Twelve appropriations bills, which provide funding for the federal government in the next fiscal year, must pass each year. These bills must be enacted by October 1, or the government shuts down due to lack of funding.
Last week, an appropriations “minibus” was enacted that includes the funding bills for the Department of Defense, and the Departments of Labor, Health and Human Services, and Education for Fiscal Year 2019.
This is the first time the Labor-HHS-Education appropriations bill has been completed before October 1, the start of the new fiscal year, since 1999.

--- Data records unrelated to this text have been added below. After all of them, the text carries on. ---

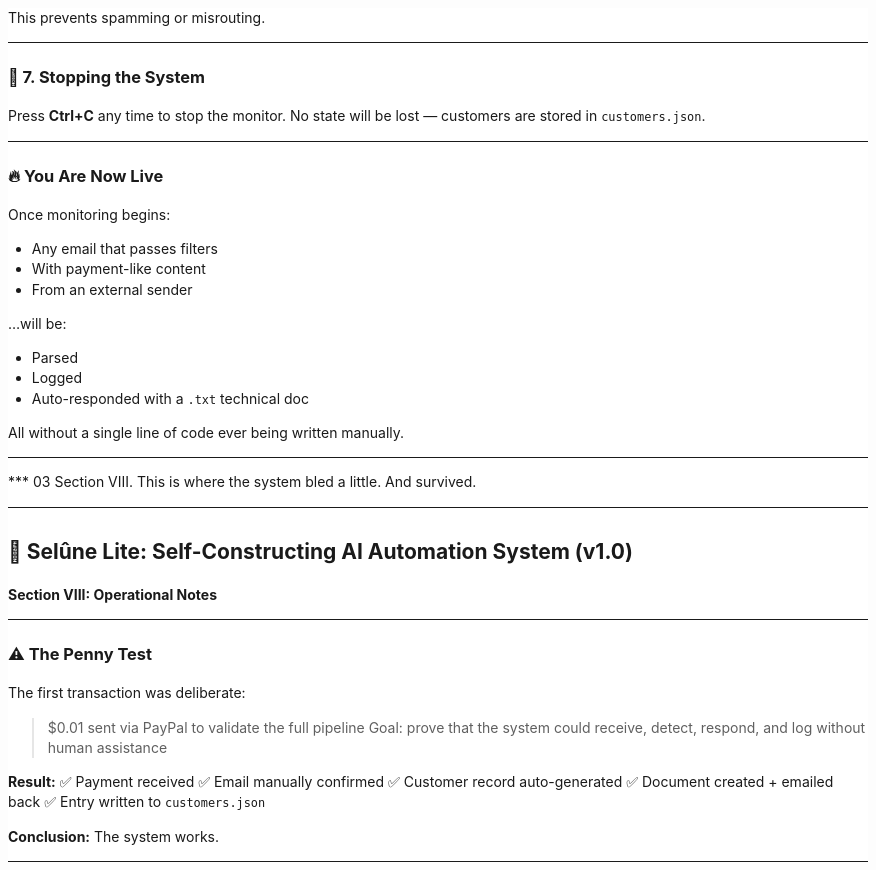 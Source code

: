 This prevents spamming or misrouting.

---

### 🧹 7. Stopping the System

Press **Ctrl+C** any time to stop the monitor.
No state will be lost — customers are stored in `customers.json`.

---

### 🔥 You Are Now Live

Once monitoring begins:

* Any email that passes filters
* With payment-like content
* From an external sender

…will be:

* Parsed
* Logged
* Auto-responded with a `.txt` technical doc

All without a single line of code ever being written manually.

---

\*\*\* 03
Section VIII. This is where the system bled a little. And survived.

---

## 📘 Selûne Lite: Self-Constructing AI Automation System (v1.0)

**Section VIII: Operational Notes**

---

### ⚠️ The Penny Test

The first transaction was deliberate:

> \$0.01 sent via PayPal to validate the full pipeline
> Goal: prove that the system could receive, detect, respond, and log without human assistance

**Result:**
✅ Payment received
✅ Email manually confirmed
✅ Customer record auto-generated
✅ Document created + emailed back
✅ Entry written to `customers.json`

**Conclusion:** The system works.

---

This spending package includes wins for autism research and services, including
  • $23.1 million for autism activities at the Centers for Disease Control and Prevention (CDC). CDC’s work includes providing essential data on autism spectrum disorder (ASD), searching for risk factors and possible causes, and developing resources to help identify children as early as possible.

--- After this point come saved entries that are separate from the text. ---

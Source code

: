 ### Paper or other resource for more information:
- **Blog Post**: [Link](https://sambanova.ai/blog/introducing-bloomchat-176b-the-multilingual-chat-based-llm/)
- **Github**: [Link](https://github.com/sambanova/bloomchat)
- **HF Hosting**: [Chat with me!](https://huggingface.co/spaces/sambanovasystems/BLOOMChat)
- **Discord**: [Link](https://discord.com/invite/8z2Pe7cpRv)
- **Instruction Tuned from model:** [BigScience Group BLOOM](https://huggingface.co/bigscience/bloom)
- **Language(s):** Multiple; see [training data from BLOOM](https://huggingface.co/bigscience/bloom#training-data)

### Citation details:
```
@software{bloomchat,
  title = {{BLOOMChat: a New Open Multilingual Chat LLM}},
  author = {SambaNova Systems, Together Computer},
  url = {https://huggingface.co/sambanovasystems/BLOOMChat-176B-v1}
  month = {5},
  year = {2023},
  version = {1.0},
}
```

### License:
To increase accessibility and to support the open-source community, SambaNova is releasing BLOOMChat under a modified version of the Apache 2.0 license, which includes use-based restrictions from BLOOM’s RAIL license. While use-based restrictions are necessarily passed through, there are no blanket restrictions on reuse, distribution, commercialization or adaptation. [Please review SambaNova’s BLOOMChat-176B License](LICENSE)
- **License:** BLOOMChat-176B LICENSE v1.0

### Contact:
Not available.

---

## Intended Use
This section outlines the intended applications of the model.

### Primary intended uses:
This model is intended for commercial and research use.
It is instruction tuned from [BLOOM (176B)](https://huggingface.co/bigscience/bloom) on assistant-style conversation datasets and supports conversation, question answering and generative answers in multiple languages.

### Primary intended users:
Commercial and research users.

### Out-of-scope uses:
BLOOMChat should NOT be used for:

  • $1.5 million increase to the Health Resources & Services Administration (HRSA) for autism activities, with $33.5 million of HRSA funds designated for LEND.
  • $7.5 million for the Autism Research Program at the Department of Defense. Since its inception in Fiscal Year 2007, close to $100 million has been directed to promote innovative research designed to advance the understanding of ASD and to improve the lives of those living with autism. 

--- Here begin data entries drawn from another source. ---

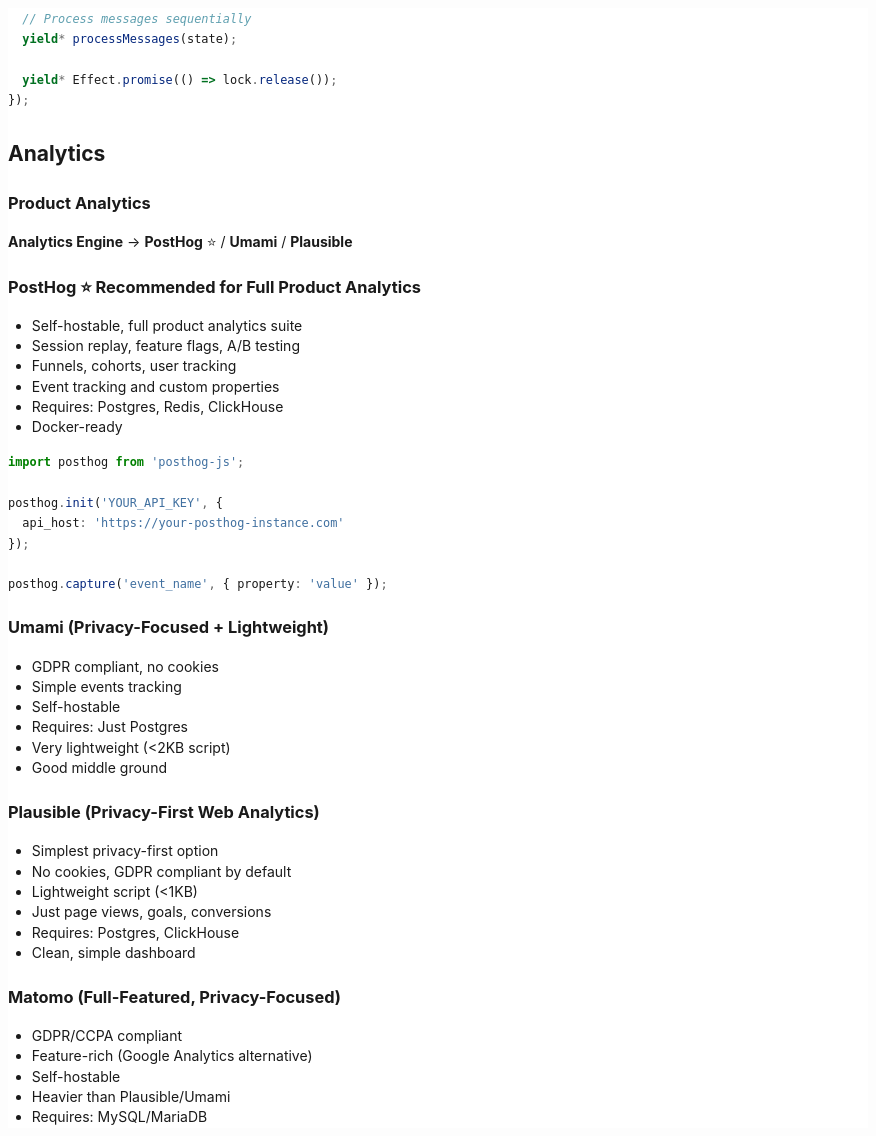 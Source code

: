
 ```typescript
  // Process messages sequentially
  yield* processMessages(state);

  yield* Effect.promise(() => lock.release());
});
```

## Analytics

### Product Analytics
**Analytics Engine** → **PostHog** ⭐ / **Umami** / **Plausible**

### PostHog ⭐ Recommended for Full Product Analytics
- Self-hostable, full product analytics suite
- Session replay, feature flags, A/B testing
- Funnels, cohorts, user tracking
- Event tracking and custom properties
- Requires: Postgres, Redis, ClickHouse
- Docker-ready

```typescript
import posthog from 'posthog-js';

posthog.init('YOUR_API_KEY', {
  api_host: 'https://your-posthog-instance.com'
});

posthog.capture('event_name', { property: 'value' });
```

### Umami (Privacy-Focused + Lightweight)
- GDPR compliant, no cookies
- Simple events tracking
- Self-hostable
- Requires: Just Postgres
- Very lightweight (<2KB script)
- Good middle ground

### Plausible (Privacy-First Web Analytics)
- Simplest privacy-first option
- No cookies, GDPR compliant by default
- Lightweight script (<1KB)
- Just page views, goals, conversions
- Requires: Postgres, ClickHouse
- Clean, simple dashboard

### Matomo (Full-Featured, Privacy-Focused)
- GDPR/CCPA compliant
- Feature-rich (Google Analytics alternative)
- Self-hostable
- Heavier than Plausible/Umami
- Requires: MySQL/MariaDB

  • $12.4 billion for IDEA special education, an $87 million increase over last year.
These funding increases and focus on autism-specific programs keep us on a path toward new autism discoveries and supports.
We owe a special thanks to Representatives Chris Smith (R-NJ) and Mike Doyle (D-PA)who led the effort for these programs in the House of Representatives, and Senators Amy Klobuchar (D-MN) and Thom Tills (R-NC) who led the effort in the Senate.

Monday, October 1, 2018

In Autism Intervention, Cheap Does Not Always Mean Good


At Autism, Giacomo Vivanti, Aubyn Stahmer have an article titled "Early Intervention for Sutism: Are We prioritizing Feasibility at the Expenses of Effectiveness? A Cautionary Note."
In the ASD early intervention field, the concept of sustainability is frequently—and mistakenly—equated with affordability, which refers to the initial costs of training providers and ongoing costs of implementing an evidence-based intervention. Accordingly, while factors promoting sustainment of interventions are under-researched, there is an increasing trend toward reducing intervention costs to make interventions more feasible for use in the community. In ASD, this is often accomplished by decreasing the intensity of an intervention or by lowering specialization standards or training requirements for those delivering the intervention. Three phenomena illustrate this trend: (1) the growing emphasis on low-intensity, parent-mediated early interventions (both in terms of publicly funded programs and new interventions being developed and tested; Nevill et al., 2018); (2) the increased reliance on paraprofessionals with minimal training or supervision to deliver interventions (e.g. behavior technicians who receive 1 week of training overall; Leaf et al., 2017); and, perhaps as a result of (1) and (2), (3) poor adherence to evidence-based practice protocol as providers adapt methods for their own context (Stahmer et al., 2005).
In short, it's the Iron Triangle of health care policy:  cost, access, quality.   One cannot maximize all three at the same time. There are always tradeoffs.